In the 1721 the Catholic parish of Megrin was reopened by the French, but it was built down next to the sea. In 1747 Megrin in St David was one of the six churches and parishes in Grenada. In 1795 the Fedon Rebellion became a battle between Fedon and the English troops staying at the church over night. In Grenada lies the area of Perdmontempts which is a mountainous area which includes many valleys bearing rich fruit such as guava, cherries, plums, mangoes and sugar cane.

The parish was also the home to the New Jewel Movement, which culminated in the Grenada Revolution on 13 March 1979. Its founders, Theodore Victor, aka "Teddy", Sebastian Thomas, Unison Whiteman, and Wally Jeremiah, all discontented with the opposition party Grenada National Party (GNP) under Herbert Blaize decided to build a grass roots movement that would organize and educate the Grenadian masses, publishing a weekly newspaper, The New Jewel.
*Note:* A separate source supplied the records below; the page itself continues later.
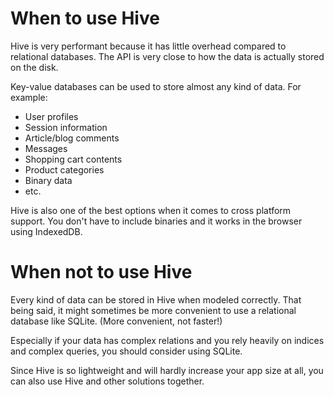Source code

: # When to use Hive
Hive is very performant because it has little overhead compared to relational databases. The API is very close to how the data is actually stored on the disk.

Key-value databases can be used to store almost any kind of data. For example:

- User profiles
- Session information
- Article/blog comments
- Messages
- Shopping cart contents
- Product categories
- Binary data
- etc.

Hive is also one of the best options when it comes to cross platform support. You don't have to include binaries and it works in the browser using IndexedDB.

# When not to use Hive
Every kind of data can be stored in Hive when modeled correctly. That being said, it might sometimes be more convenient to use a relational database like SQLite. (More convenient, not faster!)

Especially if your data has complex relations and you rely heavily on indices and complex queries, you should consider using SQLite.

Since Hive is so lightweight and will hardly increase your app size at all, you can also use Hive and other solutions together.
St David's become the hotbed of political activity in the late 1970s culminating in a confrontation with the Gairy Regime
over access to a popular beach LaSagess which had been bought by a British peer, Lord Brownlow, denying natives access to the popular beach. St David's had served the same purpose for Eric Gairy some twenty years earlier when he returned from Aruba to stake his political future. Being funded by rich natives in the St. David's parish Gairy burned plantations and estates in what came to be known as "Sky Red" in a rebellion against British Rule, eventually leading to Grenada's independence in 1974.